Cuando el bedel del colegio abría la cancela, rápidamente
nos alineaba en el patio en filas iguales y por clases. Curiosamente, las
clases, aunque estuviesen numeradas tanto en el primer como en el segundo piso,
éstas se conocían por el nombre del maestro que las ocupaba, así era la clase
de Don Fernando, la de Don Eugenio, la de Don Abelino, etc… Y todos ellos
estaban ya fuera para ordenar las filas de los niños, y digo niños, porque para
la niñas había otro colegio a la otra punta del pueblo.

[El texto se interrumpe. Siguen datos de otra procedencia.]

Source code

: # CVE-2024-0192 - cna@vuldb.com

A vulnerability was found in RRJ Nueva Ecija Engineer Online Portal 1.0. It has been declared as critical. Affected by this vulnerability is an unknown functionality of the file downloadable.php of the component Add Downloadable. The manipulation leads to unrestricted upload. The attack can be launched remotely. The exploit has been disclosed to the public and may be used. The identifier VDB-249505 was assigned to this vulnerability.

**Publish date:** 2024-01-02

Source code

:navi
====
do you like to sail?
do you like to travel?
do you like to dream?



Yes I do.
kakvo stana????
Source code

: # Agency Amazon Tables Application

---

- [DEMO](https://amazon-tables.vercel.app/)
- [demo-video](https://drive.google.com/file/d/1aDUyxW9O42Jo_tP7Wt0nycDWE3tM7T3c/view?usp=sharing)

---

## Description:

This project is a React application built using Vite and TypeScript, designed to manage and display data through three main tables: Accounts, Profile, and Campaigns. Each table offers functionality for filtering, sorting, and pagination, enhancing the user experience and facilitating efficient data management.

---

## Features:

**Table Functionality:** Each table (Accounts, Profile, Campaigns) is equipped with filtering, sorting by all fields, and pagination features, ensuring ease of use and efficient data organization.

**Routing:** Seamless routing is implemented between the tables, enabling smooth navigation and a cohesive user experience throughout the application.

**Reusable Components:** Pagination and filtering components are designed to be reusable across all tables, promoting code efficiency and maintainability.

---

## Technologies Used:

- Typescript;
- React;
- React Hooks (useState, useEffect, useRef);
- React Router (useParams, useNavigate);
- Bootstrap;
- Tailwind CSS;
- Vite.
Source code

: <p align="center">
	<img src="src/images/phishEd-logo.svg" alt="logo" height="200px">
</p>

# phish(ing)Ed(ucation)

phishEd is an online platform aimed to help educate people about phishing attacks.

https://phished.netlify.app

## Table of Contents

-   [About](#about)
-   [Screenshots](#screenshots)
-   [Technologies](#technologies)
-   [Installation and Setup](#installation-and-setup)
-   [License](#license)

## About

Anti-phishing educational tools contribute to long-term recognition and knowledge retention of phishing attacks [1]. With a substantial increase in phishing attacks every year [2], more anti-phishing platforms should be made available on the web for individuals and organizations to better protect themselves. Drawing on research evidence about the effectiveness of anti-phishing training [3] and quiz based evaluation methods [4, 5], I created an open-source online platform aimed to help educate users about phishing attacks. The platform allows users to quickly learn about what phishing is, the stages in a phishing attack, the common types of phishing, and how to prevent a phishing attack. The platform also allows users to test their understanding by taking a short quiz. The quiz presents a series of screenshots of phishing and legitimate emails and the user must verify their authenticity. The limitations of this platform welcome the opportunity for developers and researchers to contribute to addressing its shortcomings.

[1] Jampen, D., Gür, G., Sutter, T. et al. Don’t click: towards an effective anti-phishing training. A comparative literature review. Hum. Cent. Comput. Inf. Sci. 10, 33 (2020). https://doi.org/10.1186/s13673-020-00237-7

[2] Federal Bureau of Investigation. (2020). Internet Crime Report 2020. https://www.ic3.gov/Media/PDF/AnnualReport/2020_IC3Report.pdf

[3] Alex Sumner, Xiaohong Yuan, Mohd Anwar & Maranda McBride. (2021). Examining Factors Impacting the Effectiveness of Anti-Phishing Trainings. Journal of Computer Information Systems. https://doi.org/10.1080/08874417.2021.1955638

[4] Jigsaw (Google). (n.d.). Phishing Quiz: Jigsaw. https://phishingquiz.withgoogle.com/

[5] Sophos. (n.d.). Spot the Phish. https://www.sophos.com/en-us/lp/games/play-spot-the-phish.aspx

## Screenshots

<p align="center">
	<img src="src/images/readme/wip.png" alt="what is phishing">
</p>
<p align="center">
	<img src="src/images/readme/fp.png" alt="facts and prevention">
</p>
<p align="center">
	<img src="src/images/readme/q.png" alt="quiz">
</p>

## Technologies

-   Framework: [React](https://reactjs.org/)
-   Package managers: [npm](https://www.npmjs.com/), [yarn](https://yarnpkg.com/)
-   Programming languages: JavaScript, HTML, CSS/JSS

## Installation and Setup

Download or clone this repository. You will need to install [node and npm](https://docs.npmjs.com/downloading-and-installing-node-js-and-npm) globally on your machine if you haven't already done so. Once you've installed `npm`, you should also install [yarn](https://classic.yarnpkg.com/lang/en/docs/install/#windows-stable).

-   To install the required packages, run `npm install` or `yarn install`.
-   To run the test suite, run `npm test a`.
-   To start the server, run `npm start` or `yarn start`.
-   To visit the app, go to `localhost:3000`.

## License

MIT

Cuando llovía, formábamos en los pasillos de
la escuela. Pero jamás dejábamos de cantar todos juntos una canción que se
llamaba “Cara al Sol” que ya cantábamos de corrido y con el tono debido. Lo que
no entendíamos ninguno era no ya el significado de su letra, sino también, el
por qué había que tener el brazo alzado y la mano abierta hacia abajo.
Tampoco nos preocupaba, qué más daba. Se hacía y nada más.
Una vez terminado el canto, sin romper la fila, nos
dirigíamos a clase. Todas las clases eran iguales, con pupitres de madera para
dos personas, con la tapa ligeramente inclinada hacia los asientos y con un
agujero en la parte alta del centro sonde se colocaba el tintero que, para
cuando pasásemos del lápiz a la pluma, utilizaríamos con un plumín simple y muy
rudimentario con mango de madera.
Recuerdo con interés que cuando el pupitre se manchaba de gotas de tinta, utilizábamos un trozo de cristal roto para rascar la madera y
evitar así una reprimenda. Además, este mismo cristal servía para afinar la
punta de los lápices.
De espaldas a la mesa del maestro una enorme pizarra negra y
varios trozos de tiza blanca en su base, y cada mañana nos encontrábamos ya
escrita lo que llamaban la “consigna” del día; consistía en un par de párrafos
aludiendo al honor, la autoridad del padre y del maestro, la dignidad humana,
la responsabilidad del padre, las normas y el bien común. Cosas así, pero que
nosotros las acatábamos como una asignatura más.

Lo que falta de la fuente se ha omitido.